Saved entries
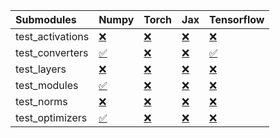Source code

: | Submodules       | Numpy                                                                                                                           | Torch                                                                                                                           | Jax                                                                                                                             | Tensorflow                                                                                                                      |
|:-----------------|:--------------------------------------------------------------------------------------------------------------------------------|:--------------------------------------------------------------------------------------------------------------------------------|:--------------------------------------------------------------------------------------------------------------------------------|:--------------------------------------------------------------------------------------------------------------------------------|
| test_activations | <a href="https://github.com/unifyai/ivy/runs/7972704935?check_suite_focus=true" rel="noopener noreferrer" target="_blank">❌</a> | <a href="https://github.com/unifyai/ivy/runs/7972705872?check_suite_focus=true" rel="noopener noreferrer" target="_blank">❌</a> | <a href="https://github.com/unifyai/ivy/runs/7972706787?check_suite_focus=true" rel="noopener noreferrer" target="_blank">❌</a> | <a href="https://github.com/unifyai/ivy/runs/7972707888?check_suite_focus=true" rel="noopener noreferrer" target="_blank">❌</a> |
| test_converters  | <a href="https://github.com/unifyai/ivy/runs/7972705103?check_suite_focus=true" rel="noopener noreferrer" target="_blank">✅</a> | <a href="https://github.com/unifyai/ivy/runs/7972705987?check_suite_focus=true" rel="noopener noreferrer" target="_blank">❌</a> | <a href="https://github.com/unifyai/ivy/runs/7972706938?check_suite_focus=true" rel="noopener noreferrer" target="_blank">❌</a> | <a href="https://github.com/unifyai/ivy/runs/7972707999?check_suite_focus=true" rel="noopener noreferrer" target="_blank">✅</a> |
| test_layers      | <a href="https://github.com/unifyai/ivy/runs/7972705232?check_suite_focus=true" rel="noopener noreferrer" target="_blank">❌</a> | <a href="https://github.com/unifyai/ivy/runs/7972706142?check_suite_focus=true" rel="noopener noreferrer" target="_blank">❌</a> | <a href="https://github.com/unifyai/ivy/runs/7972707199?check_suite_focus=true" rel="noopener noreferrer" target="_blank">❌</a> | <a href="https://github.com/unifyai/ivy/runs/7972708126?check_suite_focus=true" rel="noopener noreferrer" target="_blank">❌</a> |
| test_modules     | <a href="https://github.com/unifyai/ivy/runs/7972705430?check_suite_focus=true" rel="noopener noreferrer" target="_blank">✅</a> | <a href="https://github.com/unifyai/ivy/runs/7972706300?check_suite_focus=true" rel="noopener noreferrer" target="_blank">❌</a> | <a href="https://github.com/unifyai/ivy/runs/7972707436?check_suite_focus=true" rel="noopener noreferrer" target="_blank">❌</a> | <a href="https://github.com/unifyai/ivy/runs/7972708257?check_suite_focus=true" rel="noopener noreferrer" target="_blank">❌</a> |
| test_norms       | <a href="https://github.com/unifyai/ivy/runs/7972705567?check_suite_focus=true" rel="noopener noreferrer" target="_blank">❌</a> | <a href="https://github.com/unifyai/ivy/runs/7972706468?check_suite_focus=true" rel="noopener noreferrer" target="_blank">❌</a> | <a href="https://github.com/unifyai/ivy/runs/7972707618?check_suite_focus=true" rel="noopener noreferrer" target="_blank">❌</a> | <a href="https://github.com/unifyai/ivy/runs/7972708385?check_suite_focus=true" rel="noopener noreferrer" target="_blank">❌</a> |
| test_optimizers  | <a href="https://github.com/unifyai/ivy/runs/7972705705?check_suite_focus=true" rel="noopener noreferrer" target="_blank">✅</a> | <a href="https://github.com/unifyai/ivy/runs/7972706638?check_suite_focus=true" rel="noopener noreferrer" target="_blank">❌</a> | <a href="https://github.com/unifyai/ivy/runs/7972707765?check_suite_focus=true" rel="noopener noreferrer" target="_blank">❌</a> | <a href="https://github.com/unifyai/ivy/runs/7972708540?check_suite_focus=true" rel="noopener noreferrer" target="_blank">❌</a> |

• [WHAT IS EXPECTED]
A faithful copy of the data is required: each word kept, each picture omitted.

• [TASK SOLUTION]
Source code

: | Submodules       | Numpy                                                                                                                           | Torch                                                                                                                           | Jax                                                                                                                             | Tensorflow                                                                                                                      |
|:-----------------|:--------------------------------------------------------------------------------------------------------------------------------|:--------------------------------------------------------------------------------------------------------------------------------|:--------------------------------------------------------------------------------------------------------------------------------|:--------------------------------------------------------------------------------------------------------------------------------|
| test_activations | <a href="https://github.com/unifyai/ivy/runs/7972704935?check_suite_focus=true" rel="noopener noreferrer" target="_blank">❌</a> | <a href="https://github.com/unifyai/ivy/runs/7972705872?check_suite_focus=true" rel="noopener noreferrer" target="_blank">❌</a> | <a href="https://github.com/unifyai/ivy/runs/7972706787?check_suite_focus=true" rel="noopener noreferrer" target="_blank">❌</a> | <a href="https://github.com/unifyai/ivy/runs/7972707888?check_suite_focus=true" rel="noopener noreferrer" target="_blank">❌</a> |
| test_converters  | <a href="https://github.com/unifyai/ivy/runs/7972705103?check_suite_focus=true" rel="noopener noreferrer" target="_blank">✅</a> | <a href="https://github.com/unifyai/ivy/runs/7972705987?check_suite_focus=true" rel="noopener noreferrer" target="_blank">❌</a> | <a href="https://github.com/unifyai/ivy/runs/7972706938?check_suite_focus=true" rel="noopener noreferrer" target="_blank">❌</a> | <a href="https://github.com/unifyai/ivy/runs/7972707999?check_suite_focus=true" rel="noopener noreferrer" target="_blank">✅</a> |
| test_layers      | <a href="https://github.com/unifyai/ivy/runs/7972705232?check_suite_focus=true" rel="noopener noreferrer" target="_blank">❌</a> | <a href="https://github.com/unifyai/ivy/runs/7972706142?check_suite_focus=true" rel="noopener noreferrer" target="_blank">❌</a> | <a href="https://github.com/unifyai/ivy/runs/7972707199?check_suite_focus=true" rel="noopener noreferrer" target="_blank">❌</a> | <a href="https://github.com/unifyai/ivy/runs/7972708126?check_suite_focus=true" rel="noopener noreferrer" target="_blank">❌</a> |
| test_modules     | <a href="https://github.com/unifyai/ivy/runs/7972705430?check_suite_focus=true" rel="noopener noreferrer" target="_blank">✅</a> | <a href="https://github.com/unifyai/ivy/runs/7972706300?check_suite_focus=true" rel="noopener noreferrer" target="_blank">❌</a> | <a href="https://github.com/unifyai/ivy/runs/7972707436?check_suite_focus=true" rel="noopener noreferrer" target="_blank">❌</a> | <a href="https://github.com/unifyai/ivy/runs/7972708257?check_suite_focus=true" rel="noopener noreferrer" target="_blank">❌</a> |
| test_norms       | <a href="https://github.com/unifyai/ivy/runs/7972705567?check_suite_focus=true" rel="noopener noreferrer" target="_blank">❌</a> | <a href="https://github.com/unifyai/ivy/runs/7972706468?check_suite_focus=true" rel="noopener noreferrer" target="_blank">❌</a> | <a href="https://github.com/unifyai/ivy/runs/7972707618?check_suite_focus=true" rel="noopener noreferrer" target="_blank">❌</a> | <a href="https://github.com/unifyai/ivy/runs/7972708385?check_suite_focus=true" rel="noopener noreferrer" target="_blank">❌</a> |
| test_optimizers  | <a href="https://github.com/unifyai/ivy/runs/7972705705?check_suite_focus=true" rel="noopener noreferrer" target="_blank">✅</a> | <a href="https://github.com/unifyai/ivy/runs/7972706638?check_suite_focus=true" rel="noopener noreferrer" target="_blank">❌</a> | <a href="https://github.com/unifyai/ivy/runs/7972707765?check_suite_focus=true" rel="noopener noreferrer" target="_blank">❌</a> | <a href="https://github.com/unifyai/ivy/runs/7972708540?check_suite_focus=true" rel="noopener noreferrer" target="_blank">❌</a> |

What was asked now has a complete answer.